I've been looking for something like this for years. Never found it during my go...

Scaevolus · on April 6, 2020

It uses size and/or modified time if the underlying backend doesn't have MD5s available. https://rclone.org/commands/rclone_sync/

l33tman · on April 6, 2020

But for a repository with millions of files, the GET lists required would be a substantial cost (and something that has to be done every day).

It would perhaps be useful with a mode where a repo of file hashes could be kept in parallell at the cloud provider, as just a file that could be downloaded every day, all the logic is done locally and then the files uploaded that differs, then the file hash repo is updated.

nickcw · on April 6, 2020

If you want to keep the costs down with S3 you use --checksum or --size-only to avoid reading the metadata with HEAD requests.

You can also use --fast-list to use less transactions at the cost of memory (basically just GETs to read 1000 objects at a time).

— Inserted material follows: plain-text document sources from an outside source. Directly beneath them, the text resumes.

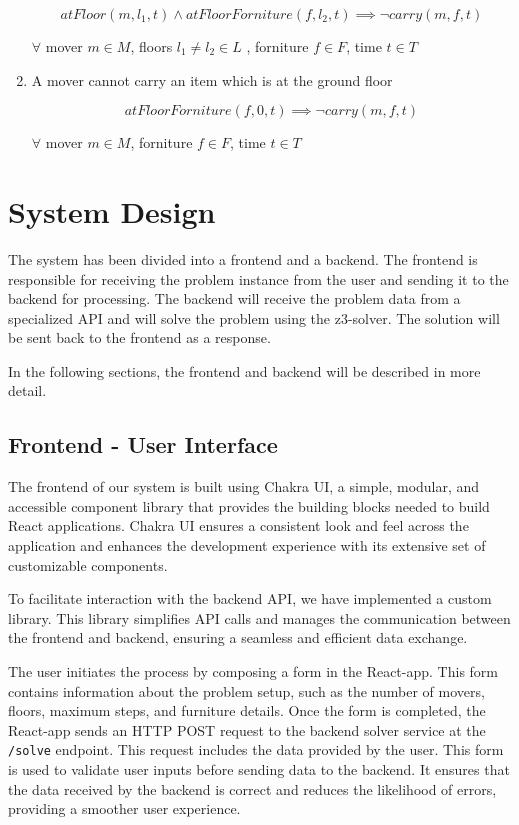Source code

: \documentclass[a4paper, 11pt]{article}
\begin{document}
\begin{enumerate}
    $$atFloor(m, l_1,t) \land atFloorForniture(f, l_2, t) \implies \lnot carry(m, f, t)$$

    $\forall$ mover $m \in M$, floors $l_1 \neq l_2 \in L$ , forniture $f \in F$, time $t \in T$

    \item A mover cannot carry an item which is at the ground floor

    $$atFloorForniture(f, 0, t) \implies \lnot carry(m, f, t)$$

    $\forall$ mover $m \in M$, forniture $f \in F$, time $t \in T$
    
    
\end{enumerate}

\pagebreak

\section{System Design}
The system has been divided into a frontend and a backend. The frontend is responsible for receiving the problem instance from the user and sending it to the backend for processing. The backend will receive the problem data from a specialized API and will solve the problem using the z3-solver. The solution will be sent back to the frontend as a response.

In the following sections, the frontend and backend will be described in more detail.

\subsection{Frontend - User Interface}
The frontend of our system is built using Chakra UI, a simple, modular, and accessible component library that provides the building blocks needed to build React applications. Chakra UI ensures a consistent look and feel across the application and enhances the development experience with its extensive set of customizable components.

To facilitate interaction with the backend API, we have implemented a custom library. This library simplifies API calls and manages the communication between the frontend and backend, ensuring a seamless and efficient data exchange.

The user initiates the process by composing a form in the React-app. This form contains information about the problem setup, such as the number of movers, floors, maximum steps, and furniture details. Once the form is completed, the React-app sends an HTTP POST request to the backend solver service at the \texttt{/solve} endpoint. This request includes the data provided by the user. This form is used to validate user inputs before sending data to the backend. It ensures that the data received by the backend is correct and reduces the likelihood of errors, providing a smoother user experience.
\end{document}
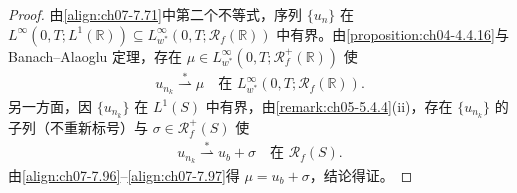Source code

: \documentclass[../../main.tex]{subfiles}%
\begin{document}
\begin{proof}
由\eqref{align:ch07-7.71}中第二个不等式，序列 $\{u_n\}$ 在 $L^\infty(0,T;L^1(\mathbb{R}))\subseteq L^\infty_{w^*}(0,T;\mathscr{R}_f(\mathbb{R}))$ 中有界。由\cref{proposition:ch04-4.4.16}与 Banach--Alaoglu 定理，存在 $\mu\in L^\infty_{w^*}(0,T;\mathscr{R}_f^+(\mathbb{R}))$ 使
\begin{align}
u_{n_k}\stackrel{*}{\rightharpoonup}\mu\quad\text{在 }L^\infty_{w^*}(0,T;\mathscr{R}_f(\mathbb{R})). \label{align:ch07-7.96}
\end{align}
另一方面，因 $\{u_{n_k}\}$ 在 $L^1(S)$ 中有界，由\cref{remark:ch05-5.4.4}(ii)，存在 $\{u_{n_k}\}$ 的子列（不重新标号）与 $\sigma\in\mathscr{R}_f^+(S)$ 使
\begin{align}
u_{n_k}\stackrel{*}{\rightharpoonup}u_b+\sigma\quad\text{在 }\mathscr{R}_f(S). \label{align:ch07-7.97}
\end{align}
由\eqref{align:ch07-7.96}--\eqref{align:ch07-7.97}得 $\mu=u_b+\sigma$，结论得证。
\end{proof}
\end{document}
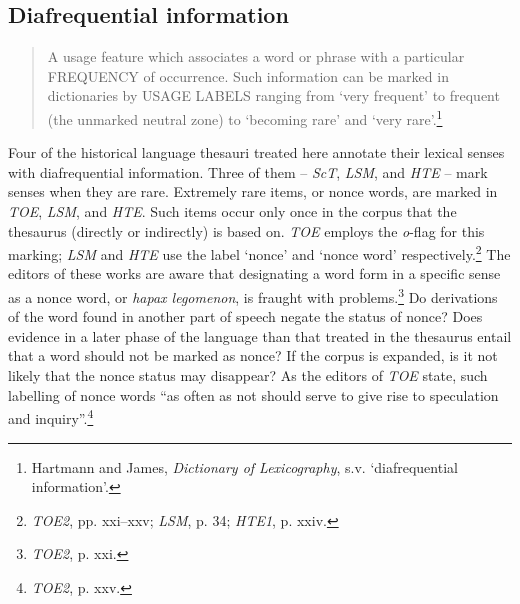 \subsection*{Diafrequential information}
\begin{quotation} \noindent
A usage feature which associates a word or phrase with a particular FREQUENCY of occurrence. Such information can be marked in dictionaries by USAGE LABELS ranging from `very frequent' to frequent (the unmarked neutral zone) to `becoming rare' and `very rare'.\footnote{Hartmann and James, \textit{Dictionary of Lexicography}, s.v. `diafrequential information'.}
\end{quotation}
Four of the historical language thesauri treated here annotate their lexical senses with diafrequential information. Three of them -- \textit{ScT}, \textit{LSM}, and \textit{HTE} -- mark senses when they are rare. Extremely rare items, or nonce words, are marked in \textit{TOE}, \textit{LSM}, and \textit{HTE}. Such items occur only once in the corpus that the thesaurus (directly or indirectly) is based on. \textit{TOE} employs the \textit{o}-flag for this marking; \textit{LSM} and \textit{HTE} use the label `nonce' and `nonce word' respectively.\footnote{\textit{TOE2}, pp. xxi–xxv; \textit{LSM}, p. 34; \textit{HTE1}, p. xxiv.} The editors of these works are aware that designating a word form in a specific sense as a nonce word, or \textit{hapax legomenon}, is fraught with problems.\footnote{\textit{TOE2}, p. xxi.} Do derivations of the word found in another part of speech negate the status of nonce? Does evidence in a later phase of the language than that treated in the thesaurus entail that a word should not be marked as nonce? If the corpus is expanded, is it not likely that the nonce status may disappear? As the editors of \textit{TOE} state, such labelling of nonce words ``as often as not should serve to give rise to speculation and inquiry''.\footnote{\textit{TOE2}, p. xxv.}

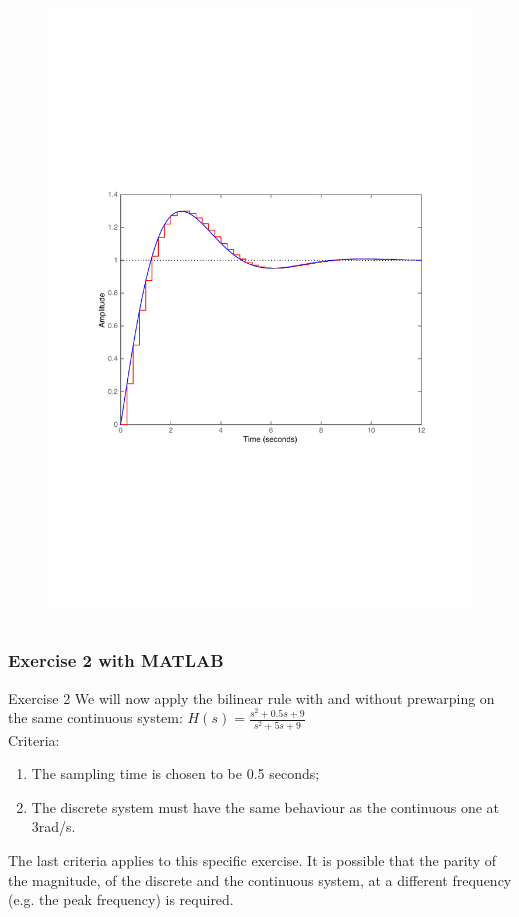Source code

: \begin{frame}
\begin{columns}
\begin{column}{0.5\textwidth}
\begin{figure}
				\includegraphics[width=1\linewidth]{vb4}
			\end{figure}
		\end{column}
	\end{columns}
\end{frame}

\begin{frame}
	\frametitle{Exercise 2 with MATLAB}
	\begin{block}{Exercise 2}
		We will now apply the bilinear rule with and without prewarping on the same continuous system: $H(s) = \frac{s^{2} + 0.5s + 9}{s^{2} + 5s + 9}$\\
		\vspace{0.5em}
		Criteria: 
		\begin{enumerate}
			\item The sampling time is chosen to be 0.5 seconds;\\
			\item The discrete system must have the same behaviour as the continuous one at 3rad/s.
		\end{enumerate}
		\vspace{0.5em}
		The last criteria applies to this specific exercise. It is possible that the parity of the magnitude, of the discrete and the continuous system, at a different frequency (e.g. the peak frequency) is required.
	\end{block}	
\end{frame}
		
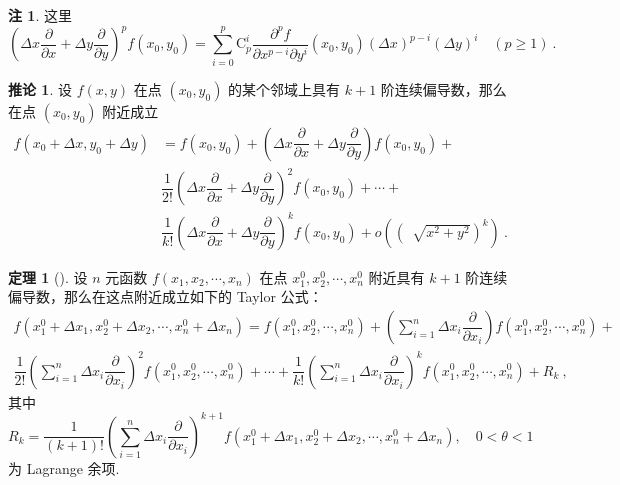 \documentclass[zihao=-4,linespread=1.8,UTF8,nothm]{aytony_base}
\theoremstyle{definition}
\newtheorem{theorem}{\indent\heiti\textbf{定理}}[subsection]
\newtheorem*{corollary}{\indent\heiti\textbf{推论}}
\newtheorem*{remark*}{\indent\heiti\textbf{注}}
\begin{document}
\begin{remark*}
    这里 $$
        \left(\Delta x \dfrac{\partial }{\partial x} + \Delta y \dfrac{\partial }{\partial y}\right)^pf(x_0, y_0) = \sum\limits_{i = 0}^{p}\mathrm{C}_p^i \dfrac{\partial ^pf}{\partial x^{p-i}\partial y^i}(x_0, y_0)(\Delta x)^{p-i}(\Delta y)^i\quad (p \geqslant 1)\ .
    $$
\end{remark*}

\begin{corollary}
    设 $f(x, y)$ 在点 $(x_0, y_0)$ 的某个邻域上具有 $k + 1$ 阶连续偏导数，那么在点 $(x_0, y_0)$ 附近成立 $$
        \begin{aligned}
            f(x_0 + \Delta x, y_0 + \Delta y) & = f(x_0, y_0) + \left(\Delta x \dfrac{\partial }{\partial x} + \Delta y \dfrac{\partial }{\partial y}\right)f(x_0, y_0) +                               \\
                                              & \dfrac{1}{2!}\left(\Delta x \dfrac{\partial }{\partial x} + \Delta y \dfrac{\partial }{\partial y}\right)^2f(x_0, y_0) + \cdots +                       \\
                                              & \dfrac{1}{k!}\left(\Delta x \dfrac{\partial }{\partial x} + \Delta y \dfrac{\partial }{\partial y}\right)^kf(x_0, y_0) + o((\,\sqrt[]{x^2 + y^2})^k)\ .
        \end{aligned}
    $$
\end{corollary}

\begin{theorem}[]
    设 $n$ 元函数 $f({x}_1, {x}_2, \cdots, {x}_{n})$ 在点 $x^0_1, x^0_2, \cdots, x^0_{n}$ 附近具有 $k + 1$ 阶连续偏导数，那么在这点附近成立如下的 Taylor 公式：$$
        \begin{aligned}
            f(x^0_1 + \Delta x_1, x^0_2 + \Delta x_2, \cdots, x^0_{n} + \Delta x_n)\! =\! f(x^0_1, x^0_2, \cdots, x^0_{n}) + \left(\sum\limits_{i = 1}^{n}\Delta x_i \dfrac{\partial }{\partial x_i}\right)f(x^0_1, x^0_2, \cdots, x^0_{n}) + \\\dfrac{1}{2!}\left(\sum\limits_{i = 1}^{n}\Delta x_i \dfrac{\partial }{\partial x_i}\right)^2f(x^0_1, x^0_2, \cdots, x^0_{n}) + \cdots + \dfrac{1}{k!}\left(\sum\limits_{i = 1}^{n}\Delta x_i \dfrac{\partial }{\partial x_i}\right)^kf(x^0_1, x^0_2, \cdots, x^0_{n}) + R_k\ ,
        \end{aligned}$$ 其中 $$
        R_k = \dfrac{1}{(k+1)!}\left(\sum\limits_{i = 1}^{n}\Delta x_i \dfrac{\partial }{\partial x_i}\right)^{k+1}f(x^0_1 + \Delta x_1, x^0_2 + \Delta x_2, \cdots, x^0_{n} + \Delta x_n),\quad 0 < \theta < 1
    $$ 为 Lagrange 余项.
\end{theorem}
\end{document}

You can also do top up syncs using `rclone copy --max-age 24h --no-traverse` for example which won't do listings then do a full `rclone sync` once a week (say) which will delete stuff on the remote which has been deleted locally.

There is also the cache backend which does store metadata locally.

l33tman · on April 6, 2020

Hmm, ok seems like you could end up with something practical! Unfortunately any misstep will give you a $100/month extra bill. It was stuff like this I was hoping would be solved already without extra hacks :)